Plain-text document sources
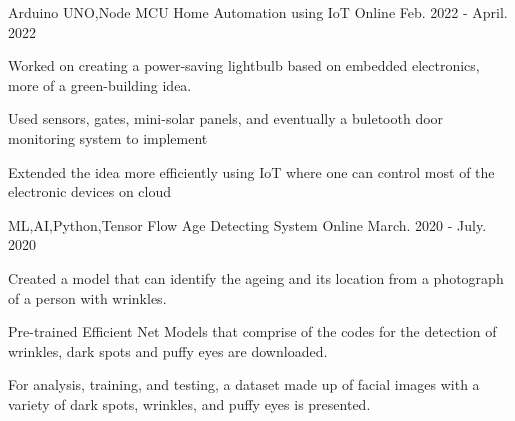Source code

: \documentclass[11pt, a4paper]{russell}
\begin{document}
\begin{cventries}
\vspace{3mm}
\cventry
  {\small Arduino UNO,Node MCU} %
  {\normalsize Home Automation using IoT} %
  {\small Online} %
  {\small Feb. 2022 - April. 2022 } %
    {
      \begin{cvitems} %
      \item \smallCreating Worked on creating  a power-saving lightbulb based on embedded electronics, more of a green-building idea.
      \item \small Used sensors, gates, mini-solar panels, and eventually a buletooth door monitoring system to implement
      \item \small Extended the idea more efficiently using IoT where one can control most of the electronic devices on cloud
      \end{cvitems}
      }
\vspace{3mm}
\cventry
  {\small ML,AI,Python,Tensor Flow} %
  {\normalsize Age Detecting System} %
  {\small Online} %
  {\small March. 2020 - July. 2020 } %
    {
      \begin{cvitems} %
      \item \smallCreating Created a model that can identify the ageing and its location from a photograph of a person with wrinkles.
      \item \small Pre-trained Efficient Net Models that comprise of the codes for the detection of wrinkles, dark spots and puffy
      eyes are downloaded.
      \item \small For analysis, training, and testing, a dataset made up of facial images with a variety of dark spots, wrinkles, and puffy eyes is presented.
      \end{cvitems}
    }
\end{cventries}

\vspace{4mm}
\end{document}
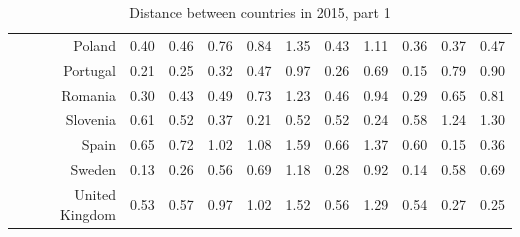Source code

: \documentclass[a4paper,twoside,10pt]{article}
\begin{document}
\begin{table}[ht]
\begin{tabular}{r|rrrrrrrrrr}
			Poland & 0.40 & 0.46 & 0.76 & 0.84 & 1.35 & 0.43 & 1.11 & 0.36 & 0.37 & 0.47 \\
			Portugal & 0.21 & 0.25 & 0.32 & 0.47 & 0.97 & 0.26 & 0.69 & 0.15 & 0.79 & 0.90 \\
			Romania & 0.30 & 0.43 & 0.49 & 0.73 & 1.23 & 0.46 & 0.94 & 0.29 & 0.65 & 0.81 \\
			Slovenia & 0.61 & 0.52 & 0.37 & 0.21 & 0.52 & 0.52 & 0.24 & 0.58 & 1.24 & 1.30 \\
			Spain & 0.65 & 0.72 & 1.02 & 1.08 & 1.59 & 0.66 & 1.37 & 0.60 & 0.15 & 0.36 \\
			Sweden & 0.13 & 0.26 & 0.56 & 0.69 & 1.18 & 0.28 & 0.92 & 0.14 & 0.58 & 0.69 \\
			United Kingdom & 0.53 & 0.57 & 0.97 & 1.02 & 1.52 & 0.56 & 1.29 & 0.54 & 0.27 & 0.25 \\
			\hline
		\end{tabular}
		\caption{Distance between countries in 2015, part 1}

	\end{table}
	
\end{document}

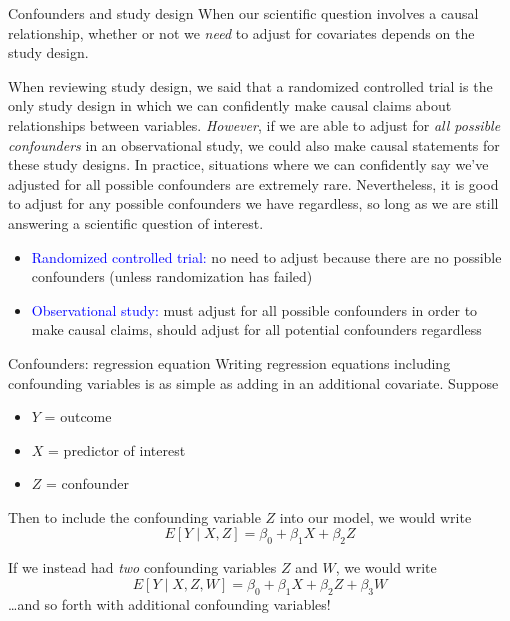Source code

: \documentclass[10pt,t]{beamer}
\begin{document}
\begin{frame}{Confounders and study design}
When our scientific question involves a causal relationship, whether or not we \textit{need} to adjust for covariates depends on the study design.

\vspace{0.3cm}

When reviewing study design, we said that a randomized controlled trial is the only study design in which we can confidently make causal claims about relationships between variables. \textit{However}, if we are able to adjust for \textit{all possible confounders} in an observational study, we could also make causal statements for these study designs. In practice, situations where we can confidently say we've adjusted for all possible confounders are extremely rare. Nevertheless, it is good to adjust for any possible confounders we have regardless, so long as we are still answering a scientific question of interest. \pause

\vspace{0.3cm}

\begin{itemize}
	\item \textcolor{blue}{Randomized controlled trial:} no need to adjust because there are no possible confounders (unless randomization has failed)
	\item \textcolor{blue}{Observational study:} must adjust for all possible confounders in order to make causal claims, should adjust for all potential confounders regardless
\end{itemize}
\end{frame}

\begin{frame}{Confounders: regression equation}
Writing regression equations including confounding variables is as simple as adding in an additional covariate. Suppose

\vspace{0.3cm}

\begin{itemize}
	\item $Y$ = outcome
	\item $X$ = predictor of interest
	\item $Z$ = confounder
\end{itemize}

\vspace{0.3cm}

Then to include the confounding variable $Z$ into our model, we would write
$$
E[Y \mid X, Z] = \beta_0 + \beta_1 X + \beta_2 Z
$$

If we instead had \textit{two} confounding variables $Z$ and $W$, we would write
$$
E[Y \mid X, Z, W] = \beta_0 + \beta_1 X + \beta_2 Z + \beta_3 W
$$
\dots and so forth with additional confounding variables!

\end{frame}
\end{document}

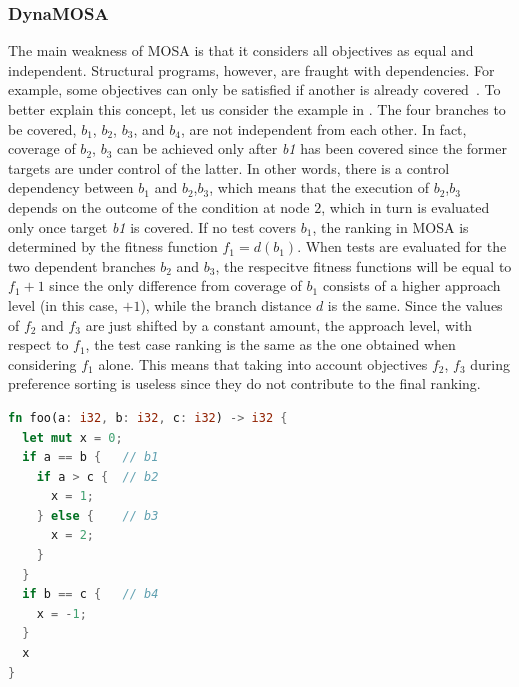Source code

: \documentclass[paper=a4,%
  twoside,%
  BCOR4mm,%
  abstract=true,%
  toc=bibliography,%
  chapterprefix=true,%
  toc=bibliographynumbered,%
  open=right,%
  english,%
  pagesize=pdftex]{scrreprt}
\begin{document}
\subsubsection{DynaMOSA}
The main weakness of \ac{MOSA} is that it considers all objectives as equal and independent. Structural programs, however, are fraught with dependencies. For example, some objectives can only be satisfied if another is already covered~\cite{Fraser_2013}. To better explain this concept, let us consider the example in . The four branches to be covered, $b_1$, $b_2$, $b_3$, and $b_4$, are not independent from each other. In fact, coverage of $b_2$, $b_3$ can be achieved only after \textit{b1} has been covered since the former targets are under control of the latter. In other words, there is a control dependency between $b_1$ and $b_2$,$b_3$, which means that the execution of $b_2$,$b_3$ depends on the outcome of the condition at node $2$, which in turn is evaluated only once target \textit{b1} is covered. If no test covers $b_1$, the ranking in \ac{MOSA} is determined by the fitness function $f_1 = d(b_1)$. When tests are evaluated for the two dependent branches $b_2$ and $b_3$, the respecitve fitness functions will be equal to $f_1 + 1$ since the only difference from coverage of $b_1$ consists of a higher approach level (in this case, $+1$), while the branch distance $d$ is the same. Since the values of $f_2$ and $f_3$ are just shifted by a constant amount, the approach level, with respect to $f_1$, the test case ranking is the same as the one obtained when considering $f_1$ alone. This means that taking into account objectives $f_2$, $f_3$ during preference sorting is useless since they do not contribute to the final ranking.

\begin{lstlisting}[language=Rust, style=boxed, caption={A nested function with control dependent blocks}, label=lst:example-control-dependencies]
fn foo(a: i32, b: i32, c: i32) -> i32 {
  let mut x = 0;
  if a == b {   // b1
    if a > c {  // b2
      x = 1;
    } else {    // b3
      x = 2;
    }
  }
  if b == c {   // b4
    x = -1;
  }
  x
}
\end{lstlisting}
\end{document}
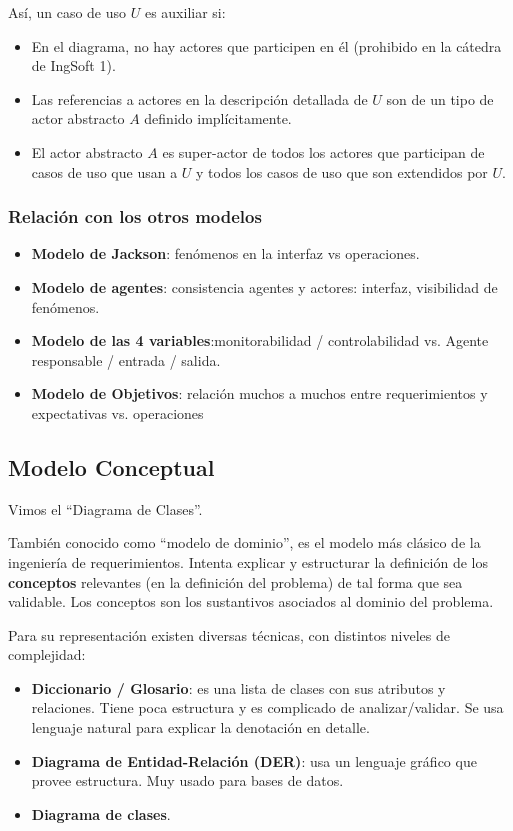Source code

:\documentclass[]{article}
\begin{document}
Así, un caso de uso $U$ es auxiliar si:
\begin{itemize}
	\item En el diagrama, no hay actores que participen en él (prohibido en la cátedra de IngSoft 1).
	\item Las referencias a actores en la descripción detallada de $U$ son de un tipo de actor abstracto $A$ definido implícitamente.
	\item El actor abstracto $A$ es super-actor de todos los actores que participan de casos de uso que usan a $U$ y todos los casos de uso que son extendidos por $U$.
\end{itemize}

\subsubsection{Relación con los otros modelos}
\begin{itemize}
	\item \textbf{Modelo de Jackson}: fenómenos en la interfaz vs operaciones.
	\item \textbf{Modelo de agentes}: consistencia agentes y actores: interfaz, visibilidad de fenómenos.
	\item \textbf{Modelo de las 4 variables}:monitorabilidad / controlabilidad vs. Agente responsable / entrada / salida.
	\item \textbf{Modelo de Objetivos}: relación muchos a muchos entre requerimientos y expectativas vs. operaciones
\end{itemize}

\subsection{Modelo Conceptual}
Vimos el ``Diagrama de Clases''.

También conocido como ``modelo de dominio'', es el modelo más clásico de la ingeniería de requerimientos. Intenta explicar y estructurar la definición de los \textbf{conceptos} relevantes (en la definición del problema) de tal forma que sea validable. Los conceptos son los sustantivos asociados al dominio del problema.

Para su representación existen diversas técnicas, con distintos niveles de complejidad:
\begin{itemize}
	\item \textbf{Diccionario / Glosario}: es una lista de clases con sus atributos y relaciones. Tiene poca estructura y es complicado de analizar/validar. Se usa lenguaje natural para explicar la denotación en detalle.
	\item \textbf{Diagrama de Entidad-Relación (DER)}: usa un lenguaje gráfico que provee estructura. Muy usado para bases de datos.
	\item \textbf{Diagrama de clases}.
\end{itemize}
\end{document}
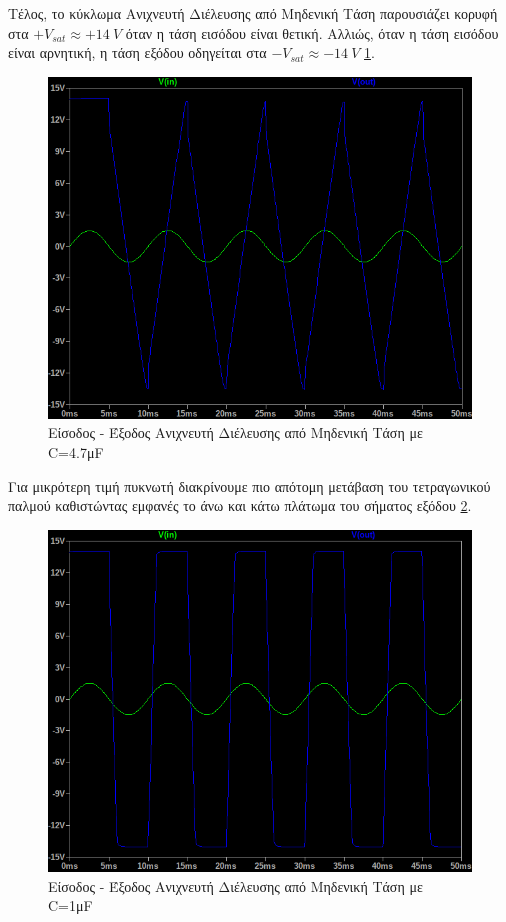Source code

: \documentclass[11pt,a4paper,twoside,onecolumn,openright,final]{memoir}
\begin{document}
Τέλος, το κύκλωμα Ανιχνευτή Διέλευσης από Μηδενική Τάση παρουσιάζει κορυφή στα $+V_{sat} \approx +14 \ V$ όταν η τάση εισόδου 
είναι θετική. Αλλιώς, όταν η τάση εισόδου είναι αρνητική, η τάση εξόδου οδηγείται στα $-V_{sat} \approx -14 \ V$ \ref{fig:ex4plot3}.
\begin{figure}[H]
    \centering
    \includegraphics[width=0.8\linewidth]{figures/Exercise4_step6_4dot7u.png}
    \caption{Είσοδος - Έξοδος Ανιχνευτή Διέλευσης από Μηδενική Τάση με C=4.7μF}
    \label{fig:ex4plot3}
\end{figure}
Για μικρότερη τιμή πυκνωτή διακρίνουμε πιο απότομη μετάβαση του τετραγωνικού παλμού καθιστώντας εμφανές το άνω και κάτω πλάτωμα του σήματος εξόδου \ref{fig:ex4plot4}.
\begin{figure}[H]
    \centering
    \includegraphics[width=0.8\linewidth]{figures/Exercise4_step6_1u.png}
    \caption{Είσοδος - Έξοδος Ανιχνευτή Διέλευσης από Μηδενική Τάση με C=1μF}
    \label{fig:ex4plot4}
\end{figure}
\end{document}
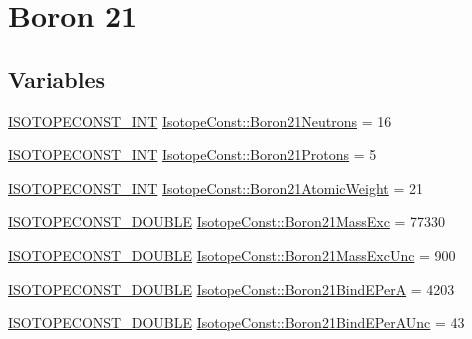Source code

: \hypertarget{group___isotope_const-_boron-_b21}{}\section{Boron 21}
\label{group___isotope_const-_boron-_b21}
\subsection*{Variables}
\begin{DoxyCompactItemize}
\item 
\mbox{\hyperlink{group___isotope_const-_macros_ga5f18360b3e99483a35c32d789e62621c}{I\+S\+O\+T\+O\+P\+E\+C\+O\+N\+S\+T\+\_\+\+I\+NT}} \mbox{\hyperlink{group___isotope_const-_boron-_b21_ga89abaca7d1f4e01a6f3b89b03b1a0e23}{Isotope\+Const\+::\+Boron21\+Neutrons}} = 16
\item 
\mbox{\hyperlink{group___isotope_const-_macros_ga5f18360b3e99483a35c32d789e62621c}{I\+S\+O\+T\+O\+P\+E\+C\+O\+N\+S\+T\+\_\+\+I\+NT}} \mbox{\hyperlink{group___isotope_const-_boron-_b21_ga9bd29c1d85290dbe055561a6a8a50c17}{Isotope\+Const\+::\+Boron21\+Protons}} = 5
\item 
\mbox{\hyperlink{group___isotope_const-_macros_ga5f18360b3e99483a35c32d789e62621c}{I\+S\+O\+T\+O\+P\+E\+C\+O\+N\+S\+T\+\_\+\+I\+NT}} \mbox{\hyperlink{group___isotope_const-_boron-_b21_ga923d8b7030de536c29de711d1dedc228}{Isotope\+Const\+::\+Boron21\+Atomic\+Weight}} = 21
\item 
\mbox{\hyperlink{group___isotope_const-_macros_ga8f45a7272ce02c0b4c65c44636ed719a}{I\+S\+O\+T\+O\+P\+E\+C\+O\+N\+S\+T\+\_\+\+D\+O\+U\+B\+LE}} \mbox{\hyperlink{group___isotope_const-_boron-_b21_ga6c5540d651c7ddf5c3b5e242d726952e}{Isotope\+Const\+::\+Boron21\+Mass\+Exc}} = 77330
\item 
\mbox{\hyperlink{group___isotope_const-_macros_ga8f45a7272ce02c0b4c65c44636ed719a}{I\+S\+O\+T\+O\+P\+E\+C\+O\+N\+S\+T\+\_\+\+D\+O\+U\+B\+LE}} \mbox{\hyperlink{group___isotope_const-_boron-_b21_ga816a3a8029612214b812e026641a2326}{Isotope\+Const\+::\+Boron21\+Mass\+Exc\+Unc}} = 900
\item 
\mbox{\hyperlink{group___isotope_const-_macros_ga8f45a7272ce02c0b4c65c44636ed719a}{I\+S\+O\+T\+O\+P\+E\+C\+O\+N\+S\+T\+\_\+\+D\+O\+U\+B\+LE}} \mbox{\hyperlink{group___isotope_const-_boron-_b21_gac24a50efe4fc004d78bf8876ba5817ec}{Isotope\+Const\+::\+Boron21\+Bind\+E\+PerA}} = 4203
\item 
\mbox{\hyperlink{group___isotope_const-_macros_ga8f45a7272ce02c0b4c65c44636ed719a}{I\+S\+O\+T\+O\+P\+E\+C\+O\+N\+S\+T\+\_\+\+D\+O\+U\+B\+LE}} \mbox{\hyperlink{group___isotope_const-_boron-_b21_gac3bad56e53a10a4472e30358647033c9}{Isotope\+Const\+::\+Boron21\+Bind\+E\+Per\+A\+Unc}} = 43

\end{DoxyCompactItemize}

_WHAT YOU ARE ASKED TO DO_
Please return every line in the data that includes the string "tabular".

_OUTPUT FOR THIS TASK_
\begin{tabular}{r|rrrrrrrrrr}
		\end{tabular}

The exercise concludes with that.